[Source records]
::::::::

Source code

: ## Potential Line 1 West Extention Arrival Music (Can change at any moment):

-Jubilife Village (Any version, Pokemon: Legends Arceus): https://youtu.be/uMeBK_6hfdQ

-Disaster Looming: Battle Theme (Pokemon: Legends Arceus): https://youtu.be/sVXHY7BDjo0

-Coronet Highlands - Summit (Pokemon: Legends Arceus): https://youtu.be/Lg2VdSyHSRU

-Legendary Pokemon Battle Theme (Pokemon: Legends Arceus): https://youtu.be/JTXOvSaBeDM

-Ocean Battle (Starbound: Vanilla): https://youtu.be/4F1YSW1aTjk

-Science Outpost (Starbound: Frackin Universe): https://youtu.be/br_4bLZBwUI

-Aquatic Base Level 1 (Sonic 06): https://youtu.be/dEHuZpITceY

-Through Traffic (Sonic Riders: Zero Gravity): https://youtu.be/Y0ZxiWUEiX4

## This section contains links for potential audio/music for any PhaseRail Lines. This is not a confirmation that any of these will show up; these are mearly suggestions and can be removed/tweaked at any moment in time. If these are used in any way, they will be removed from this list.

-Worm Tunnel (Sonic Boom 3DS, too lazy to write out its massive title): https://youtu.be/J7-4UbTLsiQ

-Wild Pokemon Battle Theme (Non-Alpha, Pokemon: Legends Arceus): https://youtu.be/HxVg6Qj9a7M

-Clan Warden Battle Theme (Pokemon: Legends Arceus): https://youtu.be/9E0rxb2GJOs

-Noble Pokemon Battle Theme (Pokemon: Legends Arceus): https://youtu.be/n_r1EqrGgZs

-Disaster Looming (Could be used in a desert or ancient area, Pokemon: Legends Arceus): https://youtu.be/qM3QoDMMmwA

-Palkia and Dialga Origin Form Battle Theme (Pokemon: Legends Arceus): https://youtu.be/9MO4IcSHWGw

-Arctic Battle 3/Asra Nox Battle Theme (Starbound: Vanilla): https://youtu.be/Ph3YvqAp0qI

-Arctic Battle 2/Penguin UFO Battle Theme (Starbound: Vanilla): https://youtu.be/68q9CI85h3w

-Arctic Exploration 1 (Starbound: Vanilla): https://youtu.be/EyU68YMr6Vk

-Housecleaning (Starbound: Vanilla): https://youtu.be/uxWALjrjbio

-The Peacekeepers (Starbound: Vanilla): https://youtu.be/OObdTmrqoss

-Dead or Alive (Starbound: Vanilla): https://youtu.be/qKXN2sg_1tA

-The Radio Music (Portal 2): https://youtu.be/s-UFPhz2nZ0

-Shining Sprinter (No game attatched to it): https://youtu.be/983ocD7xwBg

::::::::

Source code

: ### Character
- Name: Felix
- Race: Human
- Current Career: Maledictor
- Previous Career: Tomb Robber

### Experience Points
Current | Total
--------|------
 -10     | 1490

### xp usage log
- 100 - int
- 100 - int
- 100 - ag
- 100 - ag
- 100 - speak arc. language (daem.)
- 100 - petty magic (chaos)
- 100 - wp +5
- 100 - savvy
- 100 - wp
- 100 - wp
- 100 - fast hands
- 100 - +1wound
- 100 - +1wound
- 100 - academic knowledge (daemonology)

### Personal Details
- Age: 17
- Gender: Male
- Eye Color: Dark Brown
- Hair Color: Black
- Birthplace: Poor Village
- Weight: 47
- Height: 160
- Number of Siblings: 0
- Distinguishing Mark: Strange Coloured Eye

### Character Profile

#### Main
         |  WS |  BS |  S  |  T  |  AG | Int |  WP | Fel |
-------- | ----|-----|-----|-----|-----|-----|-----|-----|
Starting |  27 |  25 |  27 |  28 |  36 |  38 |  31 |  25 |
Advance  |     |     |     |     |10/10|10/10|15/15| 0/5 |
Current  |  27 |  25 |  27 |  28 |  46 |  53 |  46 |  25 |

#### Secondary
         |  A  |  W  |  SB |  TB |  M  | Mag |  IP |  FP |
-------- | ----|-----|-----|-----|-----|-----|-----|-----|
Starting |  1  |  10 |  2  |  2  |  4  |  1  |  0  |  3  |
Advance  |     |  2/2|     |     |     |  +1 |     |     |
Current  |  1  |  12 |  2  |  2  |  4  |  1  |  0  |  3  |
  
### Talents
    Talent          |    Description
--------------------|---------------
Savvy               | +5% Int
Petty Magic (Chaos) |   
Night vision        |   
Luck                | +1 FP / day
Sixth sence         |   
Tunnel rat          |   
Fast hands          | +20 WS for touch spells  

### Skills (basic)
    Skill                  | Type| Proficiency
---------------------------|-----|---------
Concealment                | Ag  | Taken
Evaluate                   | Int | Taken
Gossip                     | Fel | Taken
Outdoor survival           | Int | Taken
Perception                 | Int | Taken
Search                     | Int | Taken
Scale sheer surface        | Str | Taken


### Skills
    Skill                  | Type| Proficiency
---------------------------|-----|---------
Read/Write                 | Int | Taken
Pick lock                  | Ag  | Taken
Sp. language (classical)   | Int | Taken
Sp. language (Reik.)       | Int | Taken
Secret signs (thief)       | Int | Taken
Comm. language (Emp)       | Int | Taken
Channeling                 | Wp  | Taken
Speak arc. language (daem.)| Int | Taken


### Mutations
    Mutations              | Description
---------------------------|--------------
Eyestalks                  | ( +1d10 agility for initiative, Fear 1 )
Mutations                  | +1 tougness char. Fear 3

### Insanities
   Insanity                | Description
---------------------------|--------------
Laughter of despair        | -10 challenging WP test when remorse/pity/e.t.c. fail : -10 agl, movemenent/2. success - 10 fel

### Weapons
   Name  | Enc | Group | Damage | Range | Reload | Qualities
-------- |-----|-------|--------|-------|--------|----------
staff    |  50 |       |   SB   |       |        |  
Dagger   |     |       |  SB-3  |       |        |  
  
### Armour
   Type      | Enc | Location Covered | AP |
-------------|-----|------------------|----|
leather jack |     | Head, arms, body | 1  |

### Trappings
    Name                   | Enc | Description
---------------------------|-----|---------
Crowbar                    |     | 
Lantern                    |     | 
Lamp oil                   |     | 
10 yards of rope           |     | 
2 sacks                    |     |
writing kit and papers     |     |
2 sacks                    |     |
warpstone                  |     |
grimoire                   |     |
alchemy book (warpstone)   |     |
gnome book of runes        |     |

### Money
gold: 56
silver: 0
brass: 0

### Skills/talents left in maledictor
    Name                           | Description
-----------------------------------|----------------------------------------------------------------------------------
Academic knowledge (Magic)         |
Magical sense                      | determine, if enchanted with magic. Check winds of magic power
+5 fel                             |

::::::::

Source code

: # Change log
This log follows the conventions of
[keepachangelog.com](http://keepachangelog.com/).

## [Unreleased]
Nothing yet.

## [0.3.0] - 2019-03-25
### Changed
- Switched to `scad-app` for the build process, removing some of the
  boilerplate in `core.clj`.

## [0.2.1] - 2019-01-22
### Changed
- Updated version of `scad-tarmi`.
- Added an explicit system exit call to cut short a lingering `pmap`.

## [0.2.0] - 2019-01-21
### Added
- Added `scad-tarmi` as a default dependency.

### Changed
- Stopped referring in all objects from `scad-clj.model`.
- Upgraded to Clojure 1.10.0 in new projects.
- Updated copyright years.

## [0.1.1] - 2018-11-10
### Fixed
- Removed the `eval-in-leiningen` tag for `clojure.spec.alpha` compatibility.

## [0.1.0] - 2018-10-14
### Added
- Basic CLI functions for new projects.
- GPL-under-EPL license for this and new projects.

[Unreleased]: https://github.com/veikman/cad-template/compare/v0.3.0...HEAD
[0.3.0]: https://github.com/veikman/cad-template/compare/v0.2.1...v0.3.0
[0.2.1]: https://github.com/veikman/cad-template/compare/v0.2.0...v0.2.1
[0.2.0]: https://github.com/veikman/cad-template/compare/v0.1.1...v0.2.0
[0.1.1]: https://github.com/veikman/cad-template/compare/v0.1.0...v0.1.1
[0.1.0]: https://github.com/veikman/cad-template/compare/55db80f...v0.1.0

::::::::

What is being asked - Only one number is expected: the count of lines above that contain the string "from".

Written response - 2